The Stolen Child

The monster never breathes,” the composer Berlioz supposedly said about the organ, but I found the opposite to be true. When I played, I felt alive and at one with the machine, as if exhaling the music. Tess and Edward visited the studio to hear the lengthening shape of my composition, and at the end of the performance my son said, “You were moving the same as I was breathing.” Over the course of a year, I worked on the symphony during what hours I could steal, regenerating it constantly from the desire to confess, seeking to craft a texture that would allow me to explain. I felt that if she could but hear my story in the music, Tess would surely understand and forgive. In my studio, I could take refuge at the keyboard. Lock the door and draw the curtains to feel safe and whole again. Lose myself, find myself, in the music.

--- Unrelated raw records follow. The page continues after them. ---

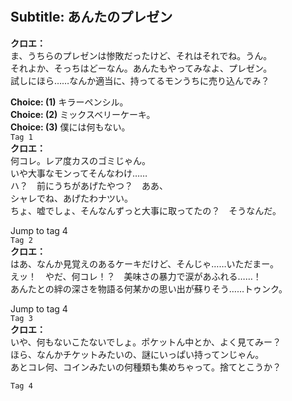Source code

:# 

  
## Subtitle: あんたのプレゼン
  
**クロエ：**  
ま、うちらのプレゼンは惨敗だったけど、それはそれでね。うん。  
それよか、そっちはどーなん。あんたもやってみなよ、プレゼン。  
試しにほら……なんか適当に、持ってるモンうちに売り込んでみ？  
  
**Choice: (1)**  キラーペンシル。  
**Choice: (2)**  ミックスベリーケーキ。  
**Choice: (3)**  僕には何もない。  
`Tag 1`  
**クロエ：**  
何コレ。レア度カスのゴミじゃん。  
いや大事なモンってそんなわけ……  
ハ？　前にうちがあげたやつ？　ああ、  
シャレでね、あげたわナツい。  
ちょ、嘘でしょ、そんなんずっと大事に取ってたの？　そうなんだ。  
  
Jump to tag 4  
`Tag 2`  
**クロエ：**  
はあ、なんか見覚えのあるケーキだけど、そんじゃ……いただまー。  
えッ！　やだ、何コレ！？　美味さの暴力で涙があふれる……！  
あんたとの絆の深さを物語る何某かの思い出が蘇りそう……トゥンク。  
  
Jump to tag 4  
`Tag 3`  
**クロエ：**  
いや、何もないこたないでしょ。ポケットん中とか、よく見てみー？  
ほら、なんかチケットみたいの、謎にいっぱい持ってンじゃん。  
あとコレ何、コインみたいの何種類も集めちゃって。捨てとこうか？  
  
`Tag 4`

By the springtime, I had secured a small orchestra—a wind ensemble from Duquesne, timpani from Carnegie-Mellon, a few local musicians—to perform the piece when it was completed. After Edward had finished first grade in June, Tess took him for a two-week visit to her cousin Penny’s to give me time alone in the house to finish my symphony—a work about a child trapped in his silence, how the sounds could never get out of his own imagination, living in two worlds, the internal life locked to all communication with outside reality.

After struggling for years to find the music for that stolen child, I finally finished. The score lay spread out across the organ, the scrawled notes on the staves a marvel of mathematical beauty and precision. Two stories told at the same time—the inner life and the outer world in counterpoint. My method was not to juxtapose each chord with its double, for that is not reality. Sometimes our thoughts and dreams are more real than the rest of our experience, and at other moments that which happens to us overshadows anything we might imagine. I had not been able to write fast enough to capture the sounds in my head, notes that flowed from deep within, as if half of me had been composing, and the other half acting as amanuensis. I had yet to fully transcribe the musical shorthand and to assign all of the instrumentation—tasks that might take months of rehearsal to perfect—but the initial process of setting down the bones of the symphony had made me giddy and exhausted, as if in a waking dream. Its relentless logic, strange to the ordinary rules of language, seemed to me what I had been hoping to write all along.

At five o’clock that afternoon, hot and wrung-out, I went to the kitchen for a bottle of beer, and drank it on the way upstairs. My plan was a shower, another beer with dinner, and then back to work. In the bedroom closet, the empty spaces where her clothes had been reminded me of Tess, and I wished she had been there to share the sudden burst of creativity and accomplishment. Moments after stepping into the hot shower, I heard a loud crash downstairs. Without turning off the water, I stepped out, wrapped a towel around my waist, and hurried to investigate. One of the windows in the living room had been broken, and glass lay all over the rug. A breeze flapped the curtains. Half naked and dripping wet, I stood there puzzled, until a sudden discordant hammering of the piano keys frightened me, as if a cat had walked across it, but the studio was empty and silent. I took a long look around.

The score was gone—not on the table where I had left it, not fallen to the floor, not anywhere. The window gaped open, and I ran to look at the lawn. A solitary page fluttered across the grass, pushed along by a thin breeze, but there was nothing else to see. Howling with anger and pacing the room, I stubbed my toe on the piano leg and began hopping up and down across the rug, nearly impaling my foot on a piece of glass, when another crash sounded upstairs. Foot throbbing, I climbed the steps to the landing, afraid of what might be in my house, worried about my manuscript. My bedroom was empty. In our son’s room another window had been broken, but no glass littered the floor. Shards on the roof meant the window had been shattered from the inside out. To clear my head, I sat for a moment on the edge of his bed. His room looked the same as the day he’d left for the vacation, and thoughts of Edward and Tess filled me with sudden sorrow. How would I explain the missing symphony? Without it, how could I confess my true nature? I pulled at my wet hair till my scalp ached. In my mind, my wife, my son, and my music were wound together in a braided chain that now threatened to unravel.

In the bathroom, the shower ran and ran. A cloud of steam billowed out into the hallway, and I stumbled through the fog to shut off the water. On the cabinet mirror, someone had fingered words on the fogged surface: We No Your Secret. Copied above, note for note, was the first measure of my score.

“You little fuckers,” I said to myself as the message vanished from the mirror.



After a restless and lonesome night, I drove to my mother’s house as a new day began. When she did not immediately answer my knock, I thought she might still be asleep, and went over to the window to look in. From the kitchen, she saw me standing there, smiled, and waved me to her.

“Door’s never locked,” she said. “What brings you here in the middle of the week?”

“Good morning. Can’t a guy come and see his best girl?”